TASK
Reproduce exactly the lines below from the one containing "Le HLS est sans" through the one containing "Le DASH est", including both, and nothing else.

[[ ENTRIES SUPPLIED, beginning ]]

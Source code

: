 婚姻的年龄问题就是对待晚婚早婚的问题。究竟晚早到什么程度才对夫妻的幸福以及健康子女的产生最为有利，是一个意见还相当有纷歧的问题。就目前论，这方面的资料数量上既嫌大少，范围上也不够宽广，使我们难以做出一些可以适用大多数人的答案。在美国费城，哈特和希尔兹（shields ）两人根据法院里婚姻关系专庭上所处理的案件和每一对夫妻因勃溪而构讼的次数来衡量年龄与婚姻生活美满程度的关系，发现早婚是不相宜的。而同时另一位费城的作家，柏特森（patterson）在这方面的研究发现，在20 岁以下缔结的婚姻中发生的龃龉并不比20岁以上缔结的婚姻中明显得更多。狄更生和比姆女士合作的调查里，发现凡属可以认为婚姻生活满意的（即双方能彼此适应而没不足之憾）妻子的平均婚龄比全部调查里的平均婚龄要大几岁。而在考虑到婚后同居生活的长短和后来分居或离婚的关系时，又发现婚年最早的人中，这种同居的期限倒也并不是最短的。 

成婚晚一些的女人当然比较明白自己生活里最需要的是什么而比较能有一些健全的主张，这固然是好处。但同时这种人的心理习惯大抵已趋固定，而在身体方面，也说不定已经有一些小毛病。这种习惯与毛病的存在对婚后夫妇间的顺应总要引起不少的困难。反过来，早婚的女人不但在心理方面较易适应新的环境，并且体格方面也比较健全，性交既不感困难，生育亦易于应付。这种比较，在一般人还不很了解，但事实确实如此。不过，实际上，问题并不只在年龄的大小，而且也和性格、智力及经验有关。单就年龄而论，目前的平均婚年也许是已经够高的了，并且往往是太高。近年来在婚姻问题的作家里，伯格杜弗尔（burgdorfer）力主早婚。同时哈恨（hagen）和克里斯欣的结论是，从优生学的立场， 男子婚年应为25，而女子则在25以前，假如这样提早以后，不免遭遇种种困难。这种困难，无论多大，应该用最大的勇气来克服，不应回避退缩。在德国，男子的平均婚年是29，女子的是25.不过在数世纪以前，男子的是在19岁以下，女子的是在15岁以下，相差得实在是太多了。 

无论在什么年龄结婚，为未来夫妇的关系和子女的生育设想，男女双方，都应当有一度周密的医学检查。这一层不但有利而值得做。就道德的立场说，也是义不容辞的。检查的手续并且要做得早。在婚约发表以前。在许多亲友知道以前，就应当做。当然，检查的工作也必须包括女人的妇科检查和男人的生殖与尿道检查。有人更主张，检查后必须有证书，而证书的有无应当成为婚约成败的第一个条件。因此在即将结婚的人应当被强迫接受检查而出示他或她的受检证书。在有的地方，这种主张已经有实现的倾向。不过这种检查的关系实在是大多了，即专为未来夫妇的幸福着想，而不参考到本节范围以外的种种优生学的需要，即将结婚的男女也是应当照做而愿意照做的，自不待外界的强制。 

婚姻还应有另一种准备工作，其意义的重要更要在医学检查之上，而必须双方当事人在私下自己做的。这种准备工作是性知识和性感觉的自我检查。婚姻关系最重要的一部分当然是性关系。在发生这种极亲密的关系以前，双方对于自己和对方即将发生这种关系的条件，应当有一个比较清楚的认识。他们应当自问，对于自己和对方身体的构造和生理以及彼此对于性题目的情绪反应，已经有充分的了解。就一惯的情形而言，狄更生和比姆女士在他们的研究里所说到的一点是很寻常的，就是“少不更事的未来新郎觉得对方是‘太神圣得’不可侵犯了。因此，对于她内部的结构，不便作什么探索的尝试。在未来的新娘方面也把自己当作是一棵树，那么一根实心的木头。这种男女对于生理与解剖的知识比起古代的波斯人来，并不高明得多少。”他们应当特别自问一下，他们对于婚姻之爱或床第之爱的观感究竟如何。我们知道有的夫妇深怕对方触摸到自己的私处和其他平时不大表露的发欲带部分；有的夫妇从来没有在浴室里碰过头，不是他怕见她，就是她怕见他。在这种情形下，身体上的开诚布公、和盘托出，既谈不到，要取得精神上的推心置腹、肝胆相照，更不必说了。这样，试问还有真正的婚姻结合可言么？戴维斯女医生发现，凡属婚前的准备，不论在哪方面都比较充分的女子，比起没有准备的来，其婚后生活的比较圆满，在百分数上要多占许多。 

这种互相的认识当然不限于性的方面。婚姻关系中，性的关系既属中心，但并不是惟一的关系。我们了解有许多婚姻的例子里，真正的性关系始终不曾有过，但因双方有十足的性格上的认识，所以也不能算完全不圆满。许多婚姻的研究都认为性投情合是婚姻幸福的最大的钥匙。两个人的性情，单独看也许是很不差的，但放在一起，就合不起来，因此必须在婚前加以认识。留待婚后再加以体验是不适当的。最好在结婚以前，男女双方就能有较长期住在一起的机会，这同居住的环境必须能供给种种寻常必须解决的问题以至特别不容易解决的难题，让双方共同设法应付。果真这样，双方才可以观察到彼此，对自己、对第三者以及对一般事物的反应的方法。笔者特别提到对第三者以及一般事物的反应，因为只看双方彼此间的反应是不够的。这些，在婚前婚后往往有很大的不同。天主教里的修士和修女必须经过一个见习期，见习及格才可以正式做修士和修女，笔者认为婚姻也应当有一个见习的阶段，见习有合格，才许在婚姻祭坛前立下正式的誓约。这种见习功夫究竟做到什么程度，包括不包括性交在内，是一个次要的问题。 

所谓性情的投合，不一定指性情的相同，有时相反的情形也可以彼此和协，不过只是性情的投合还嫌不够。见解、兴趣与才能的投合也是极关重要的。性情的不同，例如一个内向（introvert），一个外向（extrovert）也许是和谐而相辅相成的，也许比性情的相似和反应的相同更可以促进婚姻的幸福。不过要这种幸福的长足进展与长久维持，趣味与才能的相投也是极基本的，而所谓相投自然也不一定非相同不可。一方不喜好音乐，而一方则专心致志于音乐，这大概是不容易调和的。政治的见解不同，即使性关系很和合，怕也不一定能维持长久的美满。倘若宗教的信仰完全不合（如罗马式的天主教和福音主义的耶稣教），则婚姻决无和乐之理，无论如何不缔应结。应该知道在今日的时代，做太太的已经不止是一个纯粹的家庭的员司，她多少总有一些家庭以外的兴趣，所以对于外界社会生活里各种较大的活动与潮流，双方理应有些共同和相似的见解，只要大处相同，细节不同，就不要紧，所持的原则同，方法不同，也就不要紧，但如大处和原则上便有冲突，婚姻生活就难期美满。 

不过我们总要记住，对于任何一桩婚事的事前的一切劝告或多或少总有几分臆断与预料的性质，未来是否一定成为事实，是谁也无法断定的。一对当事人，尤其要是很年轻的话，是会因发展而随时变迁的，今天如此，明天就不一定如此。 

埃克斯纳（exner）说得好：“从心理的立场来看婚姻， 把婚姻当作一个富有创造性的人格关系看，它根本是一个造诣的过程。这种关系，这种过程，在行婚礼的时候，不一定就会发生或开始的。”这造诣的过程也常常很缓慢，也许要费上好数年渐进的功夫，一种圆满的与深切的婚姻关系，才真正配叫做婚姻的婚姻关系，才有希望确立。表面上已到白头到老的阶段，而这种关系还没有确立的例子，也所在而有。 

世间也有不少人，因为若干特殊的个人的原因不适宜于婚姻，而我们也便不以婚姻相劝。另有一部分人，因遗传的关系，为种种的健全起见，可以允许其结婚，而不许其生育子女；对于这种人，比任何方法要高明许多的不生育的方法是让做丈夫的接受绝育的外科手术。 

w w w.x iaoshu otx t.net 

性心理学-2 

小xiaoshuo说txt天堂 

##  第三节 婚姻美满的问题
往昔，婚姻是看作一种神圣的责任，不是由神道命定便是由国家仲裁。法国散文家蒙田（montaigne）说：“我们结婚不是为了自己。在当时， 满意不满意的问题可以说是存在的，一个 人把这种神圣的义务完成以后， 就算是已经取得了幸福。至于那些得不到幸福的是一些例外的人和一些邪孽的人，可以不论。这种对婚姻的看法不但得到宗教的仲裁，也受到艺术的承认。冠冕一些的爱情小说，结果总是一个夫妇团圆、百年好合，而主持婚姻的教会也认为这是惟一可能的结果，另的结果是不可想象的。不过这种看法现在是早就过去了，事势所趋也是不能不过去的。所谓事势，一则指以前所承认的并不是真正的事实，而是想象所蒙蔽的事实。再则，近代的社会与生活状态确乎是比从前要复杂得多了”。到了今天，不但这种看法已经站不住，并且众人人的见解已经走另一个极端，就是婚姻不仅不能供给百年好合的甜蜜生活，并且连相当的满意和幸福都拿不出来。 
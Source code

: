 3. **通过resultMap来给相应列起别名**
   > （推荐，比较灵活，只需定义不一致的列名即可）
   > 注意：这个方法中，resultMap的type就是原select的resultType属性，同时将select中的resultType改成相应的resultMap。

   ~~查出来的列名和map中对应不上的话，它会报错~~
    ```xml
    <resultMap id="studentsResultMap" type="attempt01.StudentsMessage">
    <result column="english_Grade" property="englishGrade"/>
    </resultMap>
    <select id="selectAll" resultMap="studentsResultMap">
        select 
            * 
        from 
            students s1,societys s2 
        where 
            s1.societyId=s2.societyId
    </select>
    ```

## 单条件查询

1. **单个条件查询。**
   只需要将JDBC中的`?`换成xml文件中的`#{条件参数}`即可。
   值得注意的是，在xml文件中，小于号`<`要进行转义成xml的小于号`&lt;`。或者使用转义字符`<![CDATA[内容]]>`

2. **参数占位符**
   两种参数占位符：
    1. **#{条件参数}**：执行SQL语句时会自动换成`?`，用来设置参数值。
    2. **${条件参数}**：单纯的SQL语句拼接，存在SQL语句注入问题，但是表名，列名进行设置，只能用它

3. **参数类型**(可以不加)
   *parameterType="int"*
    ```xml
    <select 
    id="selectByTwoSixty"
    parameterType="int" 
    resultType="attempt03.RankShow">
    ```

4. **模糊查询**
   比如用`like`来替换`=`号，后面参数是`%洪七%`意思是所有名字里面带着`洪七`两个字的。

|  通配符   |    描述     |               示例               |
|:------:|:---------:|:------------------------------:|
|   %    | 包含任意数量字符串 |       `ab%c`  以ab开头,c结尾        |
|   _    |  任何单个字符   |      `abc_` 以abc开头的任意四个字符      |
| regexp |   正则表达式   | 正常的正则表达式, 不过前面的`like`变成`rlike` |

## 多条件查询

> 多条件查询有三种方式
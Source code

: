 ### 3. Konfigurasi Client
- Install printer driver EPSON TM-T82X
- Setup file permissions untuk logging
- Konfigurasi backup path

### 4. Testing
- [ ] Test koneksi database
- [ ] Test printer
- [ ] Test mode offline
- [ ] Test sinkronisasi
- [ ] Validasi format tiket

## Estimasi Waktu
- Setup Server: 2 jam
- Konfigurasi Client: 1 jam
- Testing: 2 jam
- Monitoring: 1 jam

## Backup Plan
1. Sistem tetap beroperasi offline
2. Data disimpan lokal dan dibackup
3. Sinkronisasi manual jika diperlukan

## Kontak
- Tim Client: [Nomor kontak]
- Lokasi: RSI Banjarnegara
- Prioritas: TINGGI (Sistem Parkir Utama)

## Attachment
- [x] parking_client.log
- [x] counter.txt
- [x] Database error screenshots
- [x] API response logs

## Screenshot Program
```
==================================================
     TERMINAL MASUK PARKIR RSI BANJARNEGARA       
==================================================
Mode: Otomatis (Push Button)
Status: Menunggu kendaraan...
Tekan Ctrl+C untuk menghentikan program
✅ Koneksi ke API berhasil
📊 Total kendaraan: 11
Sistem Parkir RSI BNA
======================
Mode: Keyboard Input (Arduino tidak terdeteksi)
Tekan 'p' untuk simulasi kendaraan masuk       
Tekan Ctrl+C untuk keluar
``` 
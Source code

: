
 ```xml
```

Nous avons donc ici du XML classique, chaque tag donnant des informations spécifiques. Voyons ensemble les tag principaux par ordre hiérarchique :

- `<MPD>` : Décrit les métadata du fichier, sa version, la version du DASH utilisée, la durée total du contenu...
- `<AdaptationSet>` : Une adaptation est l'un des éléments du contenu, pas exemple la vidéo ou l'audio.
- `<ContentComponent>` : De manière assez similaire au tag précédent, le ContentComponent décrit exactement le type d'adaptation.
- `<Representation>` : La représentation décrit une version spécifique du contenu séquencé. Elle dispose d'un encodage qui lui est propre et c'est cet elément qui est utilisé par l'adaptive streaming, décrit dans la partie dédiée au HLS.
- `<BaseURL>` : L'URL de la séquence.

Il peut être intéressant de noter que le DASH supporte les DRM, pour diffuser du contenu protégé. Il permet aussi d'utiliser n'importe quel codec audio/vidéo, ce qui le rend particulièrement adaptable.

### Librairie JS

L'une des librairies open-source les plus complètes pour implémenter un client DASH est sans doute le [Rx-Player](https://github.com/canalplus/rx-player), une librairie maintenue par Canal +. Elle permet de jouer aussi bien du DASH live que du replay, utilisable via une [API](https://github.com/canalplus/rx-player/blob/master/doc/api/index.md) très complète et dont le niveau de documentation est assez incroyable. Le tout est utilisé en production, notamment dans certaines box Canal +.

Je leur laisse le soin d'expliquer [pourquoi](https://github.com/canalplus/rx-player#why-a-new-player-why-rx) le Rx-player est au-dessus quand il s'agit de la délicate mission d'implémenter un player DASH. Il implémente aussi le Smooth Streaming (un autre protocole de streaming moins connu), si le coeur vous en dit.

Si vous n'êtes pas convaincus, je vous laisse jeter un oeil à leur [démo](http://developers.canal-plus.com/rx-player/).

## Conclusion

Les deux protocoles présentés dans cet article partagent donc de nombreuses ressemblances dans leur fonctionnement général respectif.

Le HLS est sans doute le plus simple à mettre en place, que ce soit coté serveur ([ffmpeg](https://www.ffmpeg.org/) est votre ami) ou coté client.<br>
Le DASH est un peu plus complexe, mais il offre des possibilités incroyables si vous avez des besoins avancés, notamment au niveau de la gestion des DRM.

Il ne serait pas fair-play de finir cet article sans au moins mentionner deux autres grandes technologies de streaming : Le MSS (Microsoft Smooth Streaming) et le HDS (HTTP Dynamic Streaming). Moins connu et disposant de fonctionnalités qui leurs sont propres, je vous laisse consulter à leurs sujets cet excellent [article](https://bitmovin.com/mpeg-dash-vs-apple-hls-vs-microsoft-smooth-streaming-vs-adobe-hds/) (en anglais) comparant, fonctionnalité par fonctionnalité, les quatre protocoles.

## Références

[[ ENTRIES SUPPLIED, end ]]

SOLUTION TO THE EXERCISE
Le HLS est sans doute le plus simple à mettre en place, que ce soit coté serveur ([ffmpeg](https://www.ffmpeg.org/) est votre ami) ou coté client.<br>
Le DASH est un peu plus complexe, mais il offre des possibilités incroyables si vous avez des besoins avancés, notamment au niveau de la gestion des DRM.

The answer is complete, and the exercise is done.